- [Action item]: Where the word "textcolor" shows up in a line below, that line is counted. State how many lines are counted, without any other words.
━━━━━ Material provided
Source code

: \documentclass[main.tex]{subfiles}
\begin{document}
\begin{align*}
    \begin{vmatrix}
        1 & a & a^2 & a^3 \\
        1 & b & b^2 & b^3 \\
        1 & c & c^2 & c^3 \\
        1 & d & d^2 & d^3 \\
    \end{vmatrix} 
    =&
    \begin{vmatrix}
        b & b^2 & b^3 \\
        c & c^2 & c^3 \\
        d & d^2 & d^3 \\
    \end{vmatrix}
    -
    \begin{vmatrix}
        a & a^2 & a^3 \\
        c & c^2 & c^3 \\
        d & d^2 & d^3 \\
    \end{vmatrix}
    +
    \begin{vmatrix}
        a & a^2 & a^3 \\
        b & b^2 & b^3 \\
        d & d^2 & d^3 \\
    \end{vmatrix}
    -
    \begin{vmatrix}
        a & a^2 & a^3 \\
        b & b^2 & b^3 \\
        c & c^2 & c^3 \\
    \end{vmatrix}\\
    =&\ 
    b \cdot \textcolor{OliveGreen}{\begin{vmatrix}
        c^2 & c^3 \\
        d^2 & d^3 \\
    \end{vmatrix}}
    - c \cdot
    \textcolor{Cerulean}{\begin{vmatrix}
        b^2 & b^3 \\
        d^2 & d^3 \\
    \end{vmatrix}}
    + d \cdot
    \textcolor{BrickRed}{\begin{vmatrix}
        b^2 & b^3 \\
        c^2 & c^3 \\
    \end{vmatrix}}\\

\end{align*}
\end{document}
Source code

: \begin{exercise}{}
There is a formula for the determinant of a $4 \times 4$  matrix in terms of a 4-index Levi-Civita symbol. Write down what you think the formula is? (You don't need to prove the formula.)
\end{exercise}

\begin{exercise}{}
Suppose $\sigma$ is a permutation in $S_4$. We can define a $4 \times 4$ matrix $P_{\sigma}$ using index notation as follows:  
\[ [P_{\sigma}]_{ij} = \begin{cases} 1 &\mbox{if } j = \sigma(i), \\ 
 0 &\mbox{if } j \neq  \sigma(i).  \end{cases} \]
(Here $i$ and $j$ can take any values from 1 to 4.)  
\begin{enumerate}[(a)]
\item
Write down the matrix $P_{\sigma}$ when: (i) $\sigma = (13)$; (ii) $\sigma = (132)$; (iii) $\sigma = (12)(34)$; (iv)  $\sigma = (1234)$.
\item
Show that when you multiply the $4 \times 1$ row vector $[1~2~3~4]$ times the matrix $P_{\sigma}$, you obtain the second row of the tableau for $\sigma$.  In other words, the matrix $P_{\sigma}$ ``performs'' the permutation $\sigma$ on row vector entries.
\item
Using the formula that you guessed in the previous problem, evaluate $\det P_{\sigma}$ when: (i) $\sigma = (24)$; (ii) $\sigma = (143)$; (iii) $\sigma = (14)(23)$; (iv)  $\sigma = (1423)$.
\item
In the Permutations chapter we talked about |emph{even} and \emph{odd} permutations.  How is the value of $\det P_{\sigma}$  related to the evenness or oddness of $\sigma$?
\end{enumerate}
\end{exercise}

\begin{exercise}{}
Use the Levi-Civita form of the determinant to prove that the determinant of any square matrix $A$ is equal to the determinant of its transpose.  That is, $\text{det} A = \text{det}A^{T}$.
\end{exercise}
━━━━━━━━━━
- [Solution to the problem]: 3